«Il concetto stesso di benessere degli animali è incompatibile con l’allevamento industriale»

Per allevare gli animali non ci servono gabbie, non ci serve dominarli, schiavizzarli e mutilarli. Al contrario, dobbiamo trattarli con rispetto, intelligenza e dignità

Jocelyne Porcher

Negli ultimi 150 anni, la scienza e l’industria hanno preso il controllo del modo in cui ci relazioniamo con gli animali, cambiandolo radicalmente.

L’intero sistema di allevamento ha subito una trasformazione: dal concetto stesso di crescere gli animali si è passati a un modello industriale intensivo il cui obiettivo principale non è “sfamare il mondo”, come i suoi sostenitori vogliono farci credere, ma creare profitto, il più possibile e il più velocemente possibile.

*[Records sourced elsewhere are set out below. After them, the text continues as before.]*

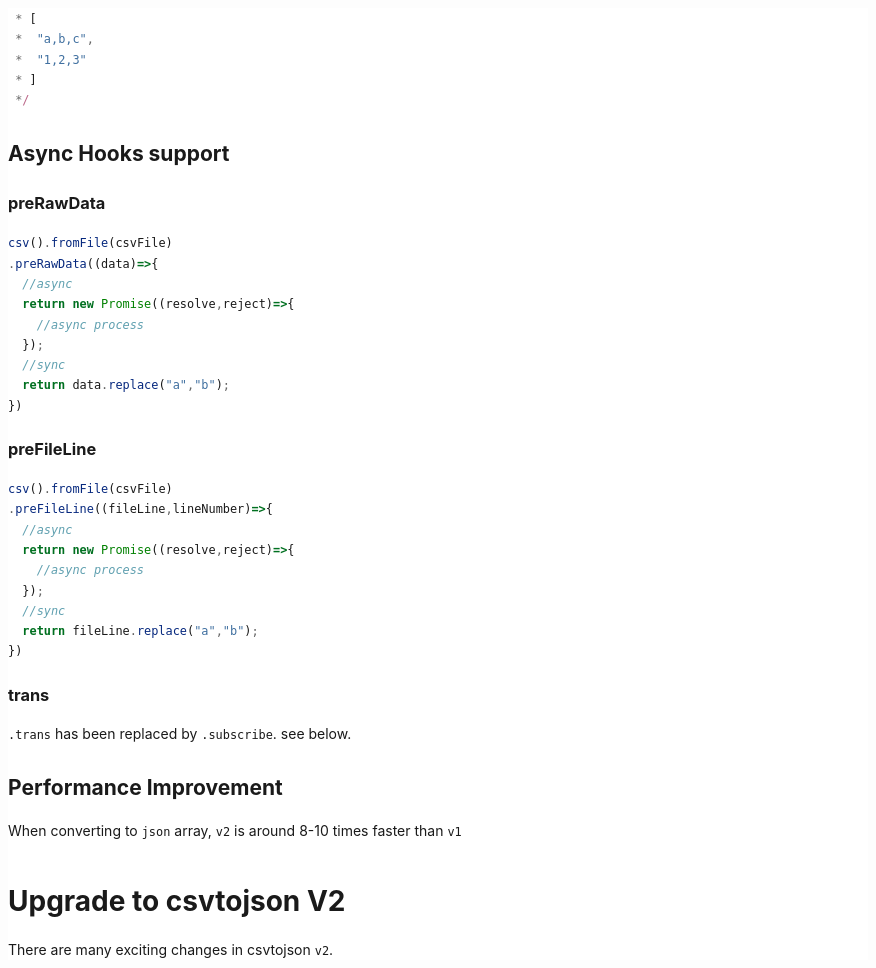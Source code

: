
 ```js
 * [
 *  "a,b,c",
 *  "1,2,3"
 * ]
 */

```


## Async Hooks support

### preRawData

```js
csv().fromFile(csvFile)
.preRawData((data)=>{
  //async
  return new Promise((resolve,reject)=>{
    //async process
  });
  //sync
  return data.replace("a","b");
})
```

### preFileLine

```js
csv().fromFile(csvFile)
.preFileLine((fileLine,lineNumber)=>{
  //async
  return new Promise((resolve,reject)=>{
    //async process
  });
  //sync
  return fileLine.replace("a","b");
})
```

### trans

`.trans` has been replaced by `.subscribe`. see below.

## Performance Improvement

When converting to `json` array, `v2` is around 8-10 times faster than `v1`

# Upgrade to csvtojson V2

There are many exciting changes in csvtojson `v2`.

Gli animali sono diventati semplici macchine, meri strumenti, mentre gli allevatori sono diventati produttori di prodotti seriali, anche se animali. Per massimizzare il rendimento, ovvero per produrre di più a un prezzo inferiore, gli animali sono stati messi in gabbia; poi, grazie agli antibiotici, è stato possibile ammassarli uno accanto all’altro in gabbie ancora più piccole stipate in edifici sempre più grandi. Vengono allevati in massa per poi essere macellati in massa.

Finalmente, negli ultimi decenni è emerso il concetto di benessere degli animali, e questa maggiore consapevolezza ha portato molte persone a credere che la situazione stesse migliorando. Purtroppo non è così – e non potrebbe essere altrimenti, perché il concetto stesso di benessere degli animali è incompatibile con l’allevamento industriale. Anche quando sono un po’ più grandi, le gabbie son pur sempre gabbie, e concedere agli animali qualche centimetro in più per muoversi non cambia l’obiettivo dell’industria, che rimane la produttività. Tra le mura degli allevamenti industriali, maiali, polli e bovini hanno davanti a sé un destino già scritto: produrre o morire.

Che realtà si nasconde dietro la carne, il latte, il formaggio e le uova che mettiamo nei nostri carrelli della spesa? Che sistema di produzione sosteniamo? Il nostro rapporto con gli animali non dovrebbe essere abbandonato a favore di una cieca violenza industriale, come avviene oggi.

Lavorare e vivere fianco a fianco con bovini, maiali e capre ha fatto parte della storia umana per millenni, e questo rapporto ha forgiato la nostra stessa esistenza. È proprio per questa storia e per l’intimo legame che abbiamo con gli animali addomesticati che dobbiamo assicurarci di garantire loro la migliore esistenza possibile. Per allevare gli animali non ci servono gabbie, non ci serve dominarli, schiavizzarli e mutilarli.

Al contrario, dobbiamo trattarli con rispetto, intelligenza e dignità. Dobbiamo sostenere i milioni di allevatori che in tutto il mondo si prendono cura dei loro animali nel modo che meritano. L’obiettivo è far sì che queste persone ottengano il giusto riconoscimento e siano incoraggiate a proseguire su questa via, in modo da ispirare gli altri a cambiare le proprie abitudini e ad allontanarsi, seppur tardivamente, dal sistema industriale.

Maltrattare gli animali significa distruggere il magnifico legame che ci unisce a loro; significa insultarli, umiliarli e tradirli. Ma si può anche dire, in un certo senso, che calpestare questo rapporto sia un danno che noi infliggiamo a noi stessi.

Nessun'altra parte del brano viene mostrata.